The U.S. government’s new regulations on companies seeking reduced U.S. tax bills by way of foreign acquisitions are unlikely to slow the $12-billion merger of Burger King Worldwide Inc. and Tim Hortons Inc., even as the move by the U.S. Treasury casts a shadow over future deals.
Treasury Secretary Jacob Lew unveiled proposals late Monday that aim to close a hole in the U.S. tax system called “corporate tax inversions,” where U.S. companies merge with foreign firms and move their headquarters to a country with a lower corporate tax rate.
Proposed restrictions include a ban on “hopscotch” loans, which shield U.S. companies from being taxed on earnings repatriated from foreign subsidiaries.

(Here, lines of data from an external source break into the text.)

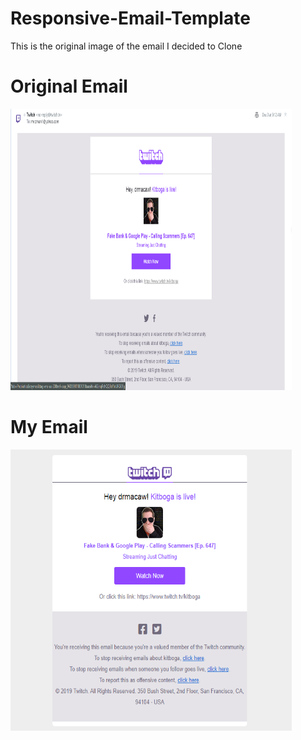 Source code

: # Responsive-Email-Template

<p>This is the original image of the email I decided to Clone</p> 

<p align="center">
<h1>Original Email</h1>
  <img src="https://github.com/ZachPfeifer/Responsive-Email-Template/blob/master/assets/Twitch-Email.png?raw=true" width="450" height="450" title="hover text">
<h1>My Email</h1>
  <img src="https://github.com/ZachPfeifer/Responsive-Email-Template/blob/master/assets/My-Twitch-Email.png?raw=true"width="450" height="450"" alt="accessibility text">
</p>
<!-- ![Alt Text](https://github.com/ZachPfeifer/Responsive-Email-Template/blob/master/assets/Twitch-Email.png?raw=true) -->
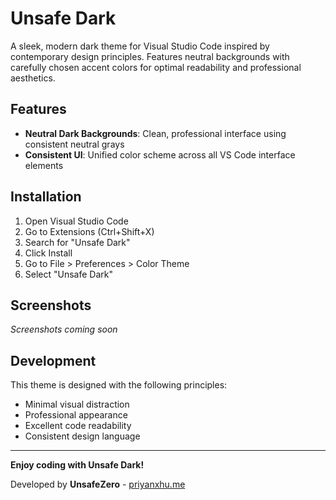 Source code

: # Unsafe Dark

A sleek, modern dark theme for Visual Studio Code inspired by contemporary design principles. Features neutral backgrounds with carefully chosen accent colors for optimal readability and professional aesthetics.

## Features

- **Neutral Dark Backgrounds**: Clean, professional interface using consistent neutral grays
- **Consistent UI**: Unified color scheme across all VS Code interface elements

## Installation

1. Open Visual Studio Code
2. Go to Extensions (Ctrl+Shift+X)
3. Search for "Unsafe Dark"
4. Click Install
5. Go to File > Preferences > Color Theme
6. Select "Unsafe Dark"

## Screenshots

*Screenshots coming soon*

## Development

This theme is designed with the following principles:
- Minimal visual distraction
- Professional appearance
- Excellent code readability
- Consistent design language

---

**Enjoy coding with Unsafe Dark!**

Developed by **UnsafeZero** - [priyanxhu.me](https://priyanxhu.me) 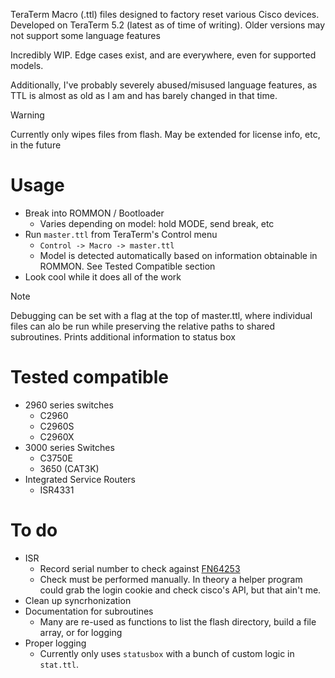 TeraTerm Macro (.ttl) files designed to factory reset various Cisco devices.
Developed on TeraTerm 5.2 (latest as of time of writing). Older versions may not support some language features

Incredibly WIP. Edge cases exist, and are everywhere, even for supported models.

Additionally, I've probably severely abused/misused language features, as TTL is almost as old as I am and has barely changed in that time.

> [!WARNING]
> Currently only wipes files from flash. May be extended for license info, etc, in the future

# Usage
- Break into ROMMON / Bootloader
  - Varies depending on model: hold MODE, send break, etc
- Run `master.ttl` from TeraTerm's Control menu
  - `Control -> Macro -> master.ttl`
  - Model is detected automatically based on information obtainable in ROMMON. See Tested Compatible section
- Look cool while it does all of the work

> [!NOTE]
> Debugging can be set with a flag at the top of master.ttl, where individual files can alo be run while preserving the relative paths to shared subroutines.
> Prints additional information to status box

# Tested compatible
- 2960 series switches
  - C2960
  - C2960S
  - C2960X
- 3000 series Switches
  - C3750E
  - 3650 (CAT3K)
- Integrated Service Routers
  - ISR4331

# To do
- ISR
  - Record serial number to check against [FN64253](https://www.cisco.com/c/en/us/support/docs/field-notices/642/fn64253.html)
  - Check must be performed manually. In theory a helper program could grab the login cookie and check cisco's API, but that ain't me.
- Clean up syncrhonization
- Documentation for subroutines
  - Many are re-used as functions to list the flash directory, build a file array, or for logging
- Proper logging
  - Currently only uses `statusbox` with a bunch of custom logic in `stat.ttl`.
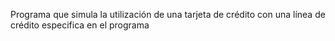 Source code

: Programa que simula la utilización de una tarjeta de crédito con una línea de crédito especifica en el programa
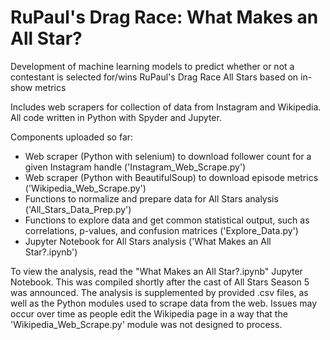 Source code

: # RuPaul's Drag Race: What Makes an All Star?
Development of machine learning models to predict whether or not a contestant is selected for/wins RuPaul's Drag Race All Stars based on in-show metrics

Includes web scrapers for collection of data from Instagram and Wikipedia.
All code written in Python with Spyder and Jupyter.

Components uploaded so far:
  - Web scraper (Python with selenium) to download follower count for a given Instagram handle ('Instagram_Web_Scrape.py')
  - Web scraper (Python with BeautifulSoup) to download episode metrics ('Wikipedia_Web_Scrape.py')
  - Functions to normalize and prepare data for All Stars analysis ('All_Stars_Data_Prep.py')
  - Functions to explore data and get common statistical output, such as correlations, p-values, and confusion matrices
    ('Explore_Data.py')
  - Jupyter Notebook for All Stars analysis ('What Makes an All Star?.ipynb')

To view the analysis, read the "What Makes an All Star?.ipynb" Jupyter Notebook. This was compiled shortly after the cast of All Stars Season 5 was announced.
The analysis is supplemented by provided .csv files, as well as the Python modules used to scrape data from the web.
Issues may occur over time as people edit the Wikipedia page in a way that the 'Wikipedia_Web_Scrape.py' module was not designed to process.
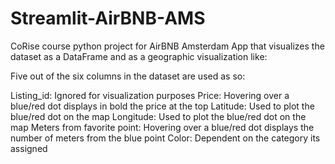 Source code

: # Streamlit-AirBNB-AMS
CoRise course python project for AirBNB Amsterdam
App that visualizes the dataset as a DataFrame and as a geographic visualization like:



Five out of the six columns in the dataset are used as so:

Listing_id: Ignored for visualization purposes
Price: Hovering over a blue/red dot displays in bold the price at the top
Latitude: Used to plot the blue/red dot on the map
Longitude: Used to plot the blue/red dot on the map
Meters from favorite point: Hovering over a blue/red dot displays the number of meters from the blue point
Color: Dependent on the category its assigned
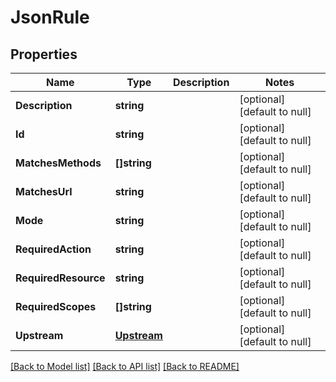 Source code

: # JsonRule

## Properties
Name | Type | Description | Notes
------------ | ------------- | ------------- | -------------
**Description** | **string** |  | [optional] [default to null]
**Id** | **string** |  | [optional] [default to null]
**MatchesMethods** | **[]string** |  | [optional] [default to null]
**MatchesUrl** | **string** |  | [optional] [default to null]
**Mode** | **string** |  | [optional] [default to null]
**RequiredAction** | **string** |  | [optional] [default to null]
**RequiredResource** | **string** |  | [optional] [default to null]
**RequiredScopes** | **[]string** |  | [optional] [default to null]
**Upstream** | [**Upstream**](Upstream.md) |  | [optional] [default to null]

[[Back to Model list]](../README.md#documentation-for-models) [[Back to API list]](../README.md#documentation-for-api-endpoints) [[Back to README]](../README.md)



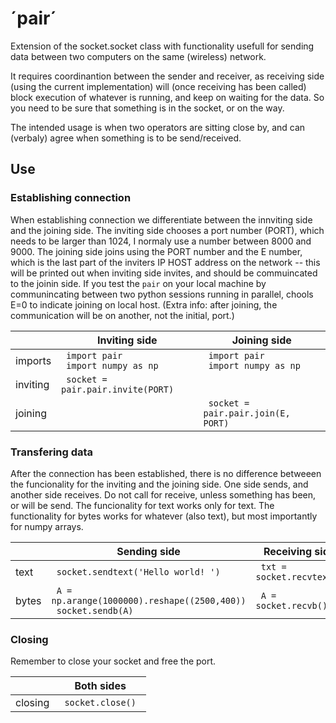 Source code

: # ´pair´

Extension of the socket.socket class with functionality usefull for sending data between two computers on the same (wireless) network.
    
It requires coordinantion between the sender and receiver, as receiving side (using the current implementation) will (once receiving has been called) block execution of whatever is running, and keep on waiting for the data. So you need to be sure that something is in the socket, or on the way.

The intended usage is when two operators are sitting close by, and can (verbaly) agree when something is to be send/received.

## Use
### Establishing connection
When establishing connection we differentiate between the innviting side and the joining side. The inviting side chooses a port number (PORT), which needs to be larger than 1024, I normaly use a number between 8000 and 9000. The joining side joins using the PORT number and the E number, which is the last part of the inviters IP HOST address on the network -- this will be printed out when inviting side invites, and should be commuincated to the joinin side. If you test the `pair` on your local machine by communincating between two python sessions running in parallel, chools E=0 to indicate joining on local host. (Extra info: after joining, the communication will be on another, not the initial, port.) 

| | Inviting side   | Joining side  |
---|---|---
| imports |  <code> import pair </code> <br/> <code> import numpy as np </code> | <code> import pair </code> <br/> <code> import numpy as np </code>   |
| inviting| <code> socket = pair.pair.invite(PORT) </code> |  |
| joining|  | <code> socket = pair.pair.join(E, PORT) </code> |

### Transfering data
After the connection has been established, there is no difference betweeen the funcionality for the inviting and the joining side. One side sends, and another side receives. Do not call for receive, unless something has been, or will be send. The funcionality for text works only for text. The functionality for bytes works for whatever (also text), but most importantly for numpy arrays.

| | Sending side   | Receiving side  |
---|---|---
| text |  <code> socket.sendtext('Hello world! ') </code> | <code> txt = socket.recvtext() </code>   |
| bytes | <code> A = np.arange(1000000).reshape((2500,400)) </code> <br/> <code> socket.sendb(A) </code> | <code> A = socket.recvb() <code> |

### Closing
Remember to close your socket and free the port.

| | Both sides   |
---|---
| closing |  <code> socket.close() </code> | 

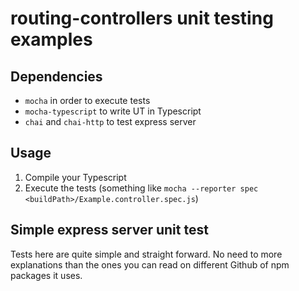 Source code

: # routing-controllers unit testing examples

## Dependencies
* `mocha` in order to execute tests
* `mocha-typescript` to write UT in Typescript
* `chai` and `chai-http` to test express server

## Usage
1. Compile your Typescript
2. Execute the tests (something like `mocha --reporter spec <buildPath>/Example.controller.spec.js`)

## Simple express server unit test
Tests here are quite simple and straight forward. No need to more explanations than the ones you can read on different Github of npm packages it uses.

The other major change was tightening foreign-ownership rules that require a U.S. company control less than 80 per cent of the new joined company after a merger. In his remarks, Mr. Lew said Treasury is taking an initial step forward with the limited power it has, and criticized the “lame-duck” Congress for not bringing an end to inversion deals through legislation.
The new rules will be effective immediately, including pending deals as well as all of those proposed in the future. The changes will not be retroactive, meaning deals that have closed won’t be held to the new standards.
The Tim Hortons and Burger King combination is the biggest deal in the crossfire for Canada, and is reportedly one of the tie-ups that sparked the regulatory change, but observers argue that the deal is unlikely to buckle under the new pressures.
“We believe that the transaction still qualifies for inversion notwithstanding the new regulations, which are targeted toward more abusive transactions,” said Peter Sklar, analyst with BMO Nesbitt Burns, in a note to clients. In this deal, Tim Hortons is the bigger business by earnings, he said.
The two companies previously stated in their jointly filed takeover circular that changes in U.S. law or regulations would not provide a legal reason for either to walk away from the deal without paying hundreds of millions in termination fees.
“We are moving forward as planned,” said Scott Bonikowsky, senior vice president of corporate, public and government affairs at Tim Hortons, on Tuesday. “This deal has always been driven by long-term growth, not by tax benefits.”
Ratings agency Fitch agreed that while the tie-up of the two quick-service restaurant chains has “strategic merit” independent of its tax advantages, “future potential tax benefits provided by the proposed structure should not be overlooked, even if the firm’s effective tax rate remains unchanged.”
One advantage for Burger King becoming a Canadian entity with Tim Hortons is that the combined company could potentially avoid paying U.S. tax rates on earnings repatriated from future expansions in foreign countries, which is a big part of both brands’ future growth strategy. As Fitch noted, “Canada’s territorial tax system is to likely provide a more tax-efficient way to access this growing base of earnings.”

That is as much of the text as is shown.